We started to leave, but Bree called after me, “Alex? Can we talk?”

“Fine,” Sampson said. “I know when I’m not wanted.”

He closed the door as he left. Bree sagged back in her chair.

“You okay?” I said.

“Not today,” she said. “This morning, the mayor and the chief took turns using me as their verbal punching bag over the massacre.”

“And a few days ago, you helped them get the pressure off their backs by naming Terry Howard as Tom’s killer. You can’t go up and down emotionally along with their roller-coaster whims. Accept the fact that getting pressure from above is part of the job but doesn’t define it. Focus on doing the best you can. Nothing else. Three months from now you’ll have a whole different outlook on things.”

Bree sighed. “Think so?”

“I know so,” I said, coming around to massage her shoulders and neck.

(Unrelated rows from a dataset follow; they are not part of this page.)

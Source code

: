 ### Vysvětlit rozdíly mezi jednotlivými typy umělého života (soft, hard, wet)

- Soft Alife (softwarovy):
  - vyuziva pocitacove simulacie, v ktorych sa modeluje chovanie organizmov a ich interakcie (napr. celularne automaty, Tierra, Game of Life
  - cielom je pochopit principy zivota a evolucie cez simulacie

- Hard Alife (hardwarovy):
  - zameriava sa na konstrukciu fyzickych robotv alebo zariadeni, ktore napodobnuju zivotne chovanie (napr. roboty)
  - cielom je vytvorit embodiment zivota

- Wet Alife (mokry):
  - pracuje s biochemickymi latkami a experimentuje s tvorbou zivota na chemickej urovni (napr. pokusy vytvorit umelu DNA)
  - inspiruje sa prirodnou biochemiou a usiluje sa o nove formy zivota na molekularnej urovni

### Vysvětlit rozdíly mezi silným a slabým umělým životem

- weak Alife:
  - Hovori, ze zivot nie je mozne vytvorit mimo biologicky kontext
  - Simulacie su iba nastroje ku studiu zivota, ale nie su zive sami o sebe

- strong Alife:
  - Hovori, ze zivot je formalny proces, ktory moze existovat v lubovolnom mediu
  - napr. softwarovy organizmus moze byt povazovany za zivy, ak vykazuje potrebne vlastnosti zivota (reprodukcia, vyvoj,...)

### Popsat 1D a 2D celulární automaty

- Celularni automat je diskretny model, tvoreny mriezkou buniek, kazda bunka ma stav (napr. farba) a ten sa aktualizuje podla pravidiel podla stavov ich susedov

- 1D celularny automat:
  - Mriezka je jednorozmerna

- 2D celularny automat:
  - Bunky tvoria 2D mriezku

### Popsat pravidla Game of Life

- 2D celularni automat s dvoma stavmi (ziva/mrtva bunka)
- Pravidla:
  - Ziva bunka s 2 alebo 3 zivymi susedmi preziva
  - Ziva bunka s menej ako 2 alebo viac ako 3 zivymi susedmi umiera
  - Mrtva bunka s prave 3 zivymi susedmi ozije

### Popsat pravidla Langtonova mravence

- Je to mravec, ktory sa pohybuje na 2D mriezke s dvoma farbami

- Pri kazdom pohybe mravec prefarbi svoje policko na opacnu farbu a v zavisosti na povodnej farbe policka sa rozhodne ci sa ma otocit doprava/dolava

“Ohhhh, I need that,” she said. “My lower back’s hurting too.”

“You’re sitting down too much,” I said. “You’re used to being up and active, and your body’s protesting.”

“I’m a desk jockey now. Part of the territory.”

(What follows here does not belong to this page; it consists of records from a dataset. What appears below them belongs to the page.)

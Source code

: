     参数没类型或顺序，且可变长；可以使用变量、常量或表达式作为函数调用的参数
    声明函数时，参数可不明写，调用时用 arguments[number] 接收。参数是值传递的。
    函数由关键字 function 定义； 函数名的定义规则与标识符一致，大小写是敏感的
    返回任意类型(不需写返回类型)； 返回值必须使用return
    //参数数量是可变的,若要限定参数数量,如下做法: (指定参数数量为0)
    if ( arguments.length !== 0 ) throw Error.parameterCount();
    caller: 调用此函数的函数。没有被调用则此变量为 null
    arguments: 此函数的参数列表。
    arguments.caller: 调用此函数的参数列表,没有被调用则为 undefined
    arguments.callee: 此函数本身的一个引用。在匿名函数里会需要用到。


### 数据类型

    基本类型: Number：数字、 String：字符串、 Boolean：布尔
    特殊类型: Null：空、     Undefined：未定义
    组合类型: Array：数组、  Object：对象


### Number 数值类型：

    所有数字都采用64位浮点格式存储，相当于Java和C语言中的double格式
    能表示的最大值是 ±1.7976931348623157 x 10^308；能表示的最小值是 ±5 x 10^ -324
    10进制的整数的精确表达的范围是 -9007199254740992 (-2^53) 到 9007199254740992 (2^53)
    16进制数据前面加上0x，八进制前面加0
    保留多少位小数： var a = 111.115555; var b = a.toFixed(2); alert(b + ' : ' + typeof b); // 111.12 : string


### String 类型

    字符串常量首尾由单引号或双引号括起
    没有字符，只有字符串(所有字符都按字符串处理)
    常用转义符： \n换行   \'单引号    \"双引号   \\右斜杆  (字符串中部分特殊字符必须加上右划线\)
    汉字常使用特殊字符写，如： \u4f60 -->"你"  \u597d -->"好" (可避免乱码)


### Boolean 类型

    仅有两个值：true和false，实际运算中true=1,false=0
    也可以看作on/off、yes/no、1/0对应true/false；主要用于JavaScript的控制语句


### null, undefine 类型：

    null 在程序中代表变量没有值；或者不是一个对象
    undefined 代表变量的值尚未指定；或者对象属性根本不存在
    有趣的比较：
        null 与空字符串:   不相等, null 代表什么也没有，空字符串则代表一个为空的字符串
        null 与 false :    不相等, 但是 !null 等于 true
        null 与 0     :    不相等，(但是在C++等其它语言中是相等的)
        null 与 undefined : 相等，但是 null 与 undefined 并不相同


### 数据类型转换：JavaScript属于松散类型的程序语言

“Get the chief to buy you one of those stand-up desks. Or better yet, a treadmill desk.”

“That’s not a bad idea,” Bree said.

“I’m full of good ideas today.” I bent over and kissed her on the cheek.

“I miss you,” she said.

“I miss you too,” I said and nuzzled her neck. “But we’re good, right?”

“Always.”

There was a knock at the door.

Sampson called out, “You still dressed?”

“No, we’re buck-naked,” Bree called back. “C’mon in.”

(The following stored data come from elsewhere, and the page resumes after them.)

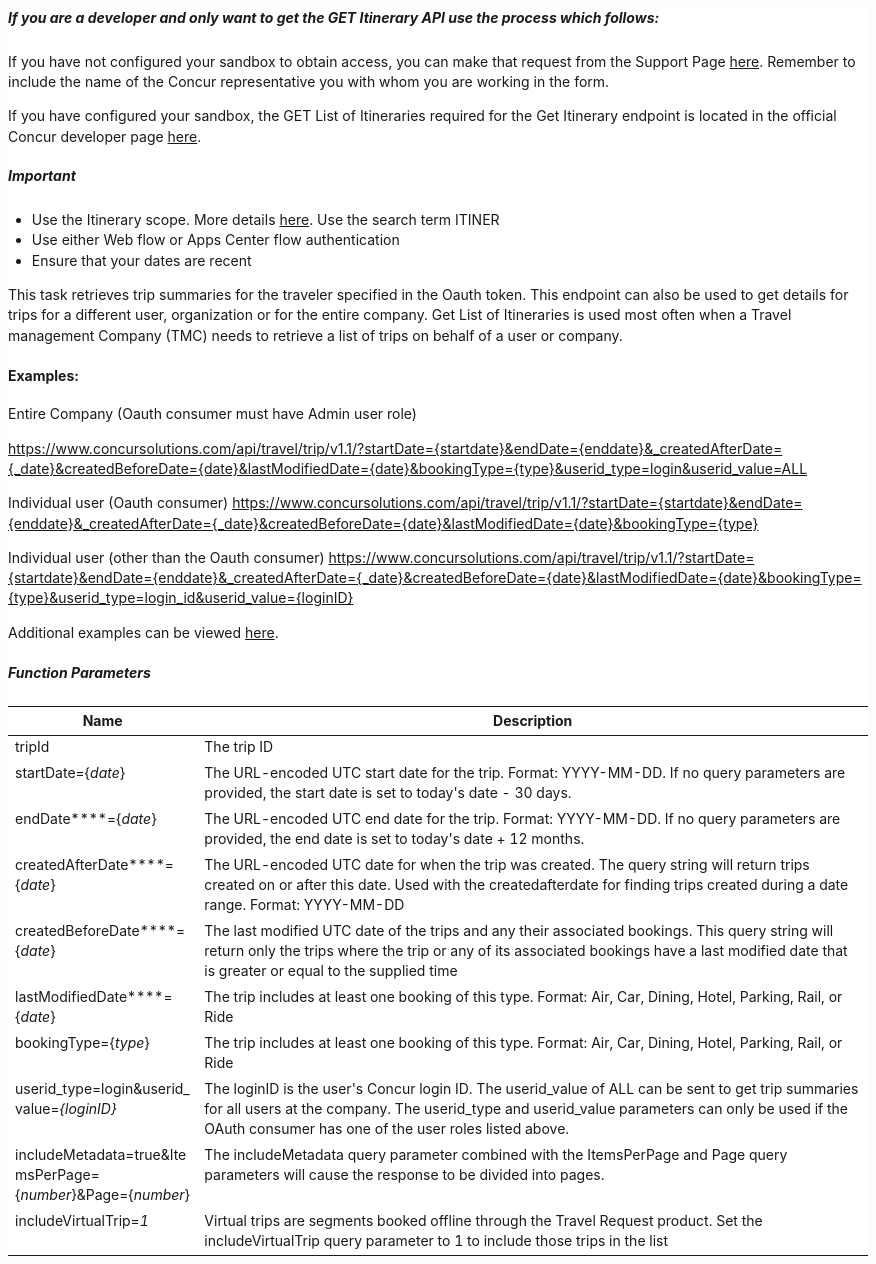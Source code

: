 ##### If you are a developer and only want to get the GET Itinerary API use the process which follows:

If you have not configured your sandbox to obtain access, you can make that request from the Support Page [here](https://developer.concur.com/api-reference/ ).  Remember to include the name of the Concur representative you with whom you are working in the form.

If you have configured your sandbox, the GET List of Itineraries required for the Get Itinerary endpoint is located in the official Concur developer page [here](https://developer.concur.com/api-reference/travel/itinerary-tmc-thirdparty/index.html).

##### Important
- Use the Itinerary scope. More details [here](https://developer.concur.com/oauth-20/web-flow). Use the search term ITINER
- Use either Web flow or Apps Center flow authentication
- Ensure that your dates are recent

This task retrieves trip summaries for the traveler specified in the Oauth token. This endpoint can also be used to get details for trips for a different user, organization or for the entire company. Get List of Itineraries is used most often when a Travel management Company (TMC) needs to retrieve a list of trips on behalf of a user or company.

#### Examples:
  Entire Company (Oauth consumer must have Admin user role)

  https://www.concursolutions.com/api/travel/trip/v1.1/?startDate={startdate}&endDate={enddate}&_createdAfterDate={_date}&createdBeforeDate={date}&lastModifiedDate={date}&bookingType={type}&userid_type=login&userid_value=ALL

Individual user (Oauth consumer)
https://www.concursolutions.com/api/travel/trip/v1.1/?startDate={startdate}&endDate={enddate}&_createdAfterDate={_date}&createdBeforeDate={date}&lastModifiedDate={date}&bookingType={type}

Individual user (other than the Oauth consumer)
https://www.concursolutions.com/api/travel/trip/v1.1/?startDate={startdate}&endDate={enddate}&_createdAfterDate={_date}&createdBeforeDate={date}&lastModifiedDate={date}&bookingType={type}&userid_type=login_id&userid_value={loginID}

Additional examples can be viewed [here](https://developer.concur.com/api-reference/travel/itinerary-tmc-thirdparty/index.html#getlist).

##### Function Parameters
Name | Description
--------------- | ---------------
tripId	| The trip ID
startDate={_date_} |	The URL-encoded UTC start date for the trip. Format: YYYY-MM-DD. If no query parameters are provided, the start date is set to today's date - 30 days.
endDate****={_date_} |	The URL-encoded UTC end date for the trip. Format: YYYY-MM-DD. If no query parameters are provided, the end date is set to today's date + 12 months.
createdAfterDate****={_date_} |	The URL-encoded UTC date for when the trip was created. The query string will return trips created on or after this date. Used with the createdafterdate for finding trips created during a date range. Format: YYYY-MM-DD
createdBeforeDate****={_date_} | The last modified UTC date of the trips and any their associated bookings. This query string will return only the trips where the trip or any of its associated bookings have a last modified date that is greater or equal to the supplied time
lastModifiedDate****={_date_} |	The trip includes at least one booking of this type. Format: Air, Car, Dining, Hotel, Parking, Rail, or Ride
bookingType={_type_} |	The trip includes at least one booking of this type. Format: Air, Car, Dining, Hotel, Parking, Rail, or Ride
userid_type=login&userid_value=_{loginID}_ |	The loginID is the user's Concur login ID. The userid_value of ALL can be sent to get trip summaries for all users at the company. The userid_type and userid_value parameters can only be used if the OAuth consumer has one of the user roles listed above.
includeMetadata=true&ItemsPerPage={_number_}&Page={_number_} |	The includeMetadata query parameter combined with the ItemsPerPage and Page query parameters will cause the response to be divided into pages.
includeVirtualTrip=_1_ |	Virtual trips are segments booked offline through the Travel Request product. Set the includeVirtualTrip query parameter to 1 to include those trips in the list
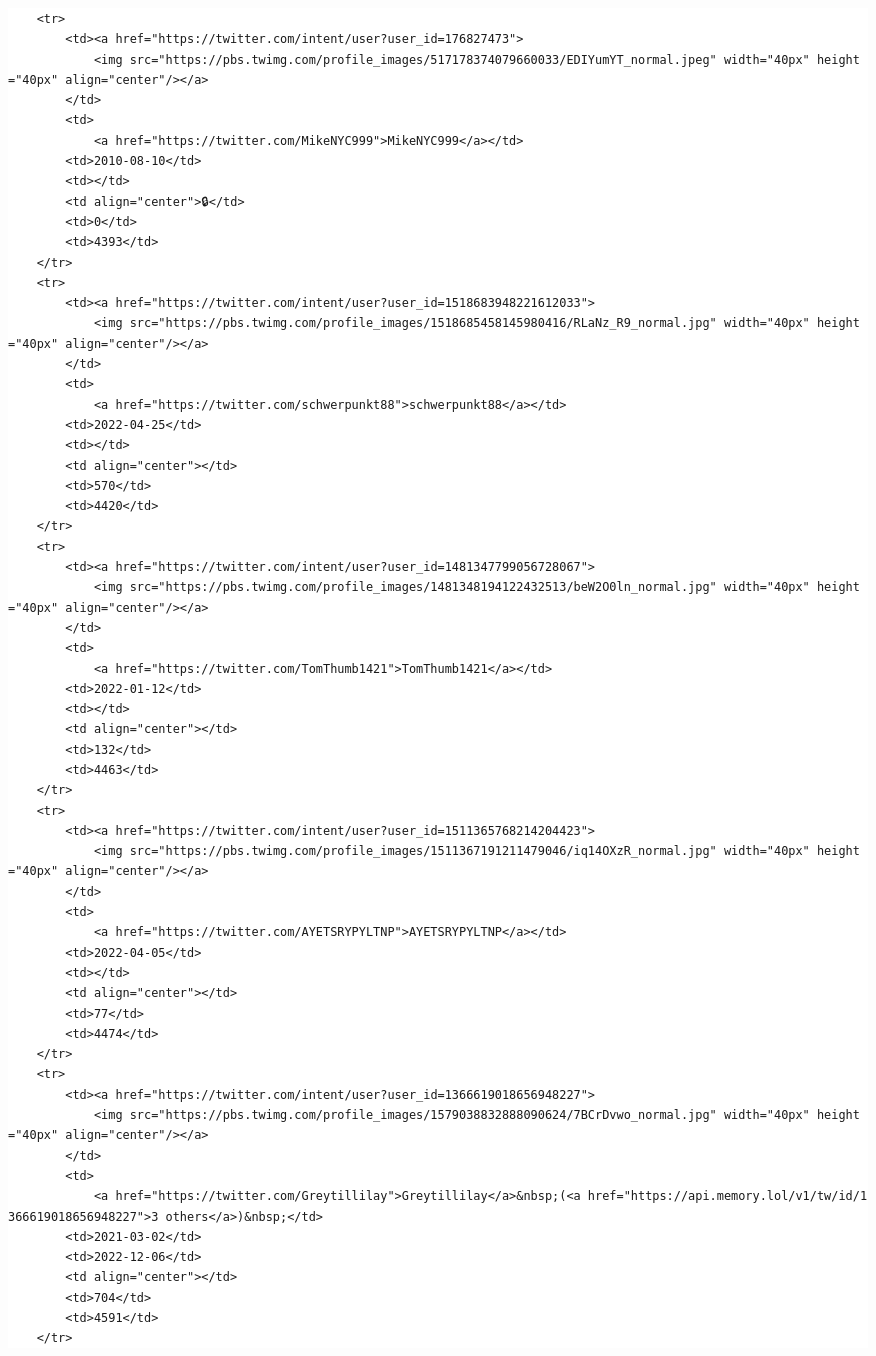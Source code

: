         <tr>
            <td><a href="https://twitter.com/intent/user?user_id=176827473">
                <img src="https://pbs.twimg.com/profile_images/517178374079660033/EDIYumYT_normal.jpeg" width="40px" height="40px" align="center"/></a>
            </td>
            <td>
                <a href="https://twitter.com/MikeNYC999">MikeNYC999</a></td>
            <td>2010-08-10</td>
            <td></td>
            <td align="center">🔒</td>
            <td>0</td>
            <td>4393</td>
        </tr>
        <tr>
            <td><a href="https://twitter.com/intent/user?user_id=1518683948221612033">
                <img src="https://pbs.twimg.com/profile_images/1518685458145980416/RLaNz_R9_normal.jpg" width="40px" height="40px" align="center"/></a>
            </td>
            <td>
                <a href="https://twitter.com/schwerpunkt88">schwerpunkt88</a></td>
            <td>2022-04-25</td>
            <td></td>
            <td align="center"></td>
            <td>570</td>
            <td>4420</td>
        </tr>
        <tr>
            <td><a href="https://twitter.com/intent/user?user_id=1481347799056728067">
                <img src="https://pbs.twimg.com/profile_images/1481348194122432513/beW2O0ln_normal.jpg" width="40px" height="40px" align="center"/></a>
            </td>
            <td>
                <a href="https://twitter.com/TomThumb1421">TomThumb1421</a></td>
            <td>2022-01-12</td>
            <td></td>
            <td align="center"></td>
            <td>132</td>
            <td>4463</td>
        </tr>
        <tr>
            <td><a href="https://twitter.com/intent/user?user_id=1511365768214204423">
                <img src="https://pbs.twimg.com/profile_images/1511367191211479046/iq14OXzR_normal.jpg" width="40px" height="40px" align="center"/></a>
            </td>
            <td>
                <a href="https://twitter.com/AYETSRYPYLTNP">AYETSRYPYLTNP</a></td>
            <td>2022-04-05</td>
            <td></td>
            <td align="center"></td>
            <td>77</td>
            <td>4474</td>
        </tr>
        <tr>
            <td><a href="https://twitter.com/intent/user?user_id=1366619018656948227">
                <img src="https://pbs.twimg.com/profile_images/1579038832888090624/7BCrDvwo_normal.jpg" width="40px" height="40px" align="center"/></a>
            </td>
            <td>
                <a href="https://twitter.com/Greytillilay">Greytillilay</a>&nbsp;(<a href="https://api.memory.lol/v1/tw/id/1366619018656948227">3 others</a>)&nbsp;</td>
            <td>2021-03-02</td>
            <td>2022-12-06</td>
            <td align="center"></td>
            <td>704</td>
            <td>4591</td>
        </tr>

He opened the door cautiously, saw me massaging her neck, and said, “Sorry to disturb you in the middle of things, but I had a ViCAP going on drivers who were shot like Mr. Maserati there in Rock Creek.”

I stopped kneading Bree’s neck. “You got a hit?”

“You tell me.”





CHAPTER


38


A FEW WEEKS before Aaron Peters was shot to death by a motorcyclist on the Rock Creek Parkway, thirty-nine-year-old Liza Crawford, a successful real estate agent in Gettysburg, Pennsylvania, was found dead in her brand-new Corvette on a winding rural road lined in places with stacked stone walls.

The investigator said Crawford was traveling at a high rate of speed when she hit a stone wall. The Corvette flipped over and landed on its roof, crushing her.

The extensive damage to Crawford’s head had initially hidden the .45-caliber-bullet entry and exit wounds, but they were discovered during the autopsy. She’d been dead before the crash. The slug was retrieved from the passenger-side door and it was now being processed at Pennsylvania’s state crime lab.

Samuel Tate, twenty-three, died two months before Peters and Crawford. An auto mechanic, Tate was found dead inside his souped-up Ford Mustang, the front end of which was wrapped around an oak tree on a rural road west of Fredericksburg, Virginia.

Tate was known to be an excellent driver who never drank or got high. There were no skid marks on the road, and yet he’d been going well over one hundred miles an hour when he lost control. A medical examiner found a hole made by a .45-caliber bullet in the left side of his head. The bullet had already been processed.

“Look at that,” Sampson said now, tapping on his computer screen, which displayed the report on Tate’s bullet and the report on the bullets taken from the Rock Creek victim. “They’re a dead-on match.”

“Crawford’s will be too,” I said, studying a map. “She died about the same distance from Washington as Tate did, but she was to the north of it and he was to the south. So a ninety-to ninety-five-minute radius.”

“Which means what?”

“We’ve got a serial killer. A hunter on a motorcycle. Draw a ninety-minute circle around us. That’s his hunting ground.”

“What’s he hunting?”

“Maseratis. Corvettes. Mustangs.”

“High-performance cars,” Sampson said.

“Well, the people who drive high-performance cars.”

“And drive them very fast.”

Tapping my lip with one finger, I thought about that.

“What’s the point?” Sampson asked. “Is it a game?”

“Could be,” I said. “That video from Peters’s car shows they were playing cat and mouse, and the motorcyclist was better at being the cat.”

Sampson shook his head. “The media’s going to have a field day with this one too. Remember the Beltway Sniper attacks?”

“How could I forget?”

I was still with the FBI on the morning of October 3, 2002, when four people were randomly shot to death in suburban Maryland. That night, inside the District, a seventy-two-year-old carpenter was shot and killed while taking a walk on Georgia Avenue.

The press called them the Beltway Sniper attacks. But it soon became clear to the FBI that the shooting spree had started eight months before in Tacoma, Washington. In all, we found twelve people who’d been wounded or killed by the snipers prior to October 3, from Arizona to Texas to Atlanta to Baton Rouge, Louisiana.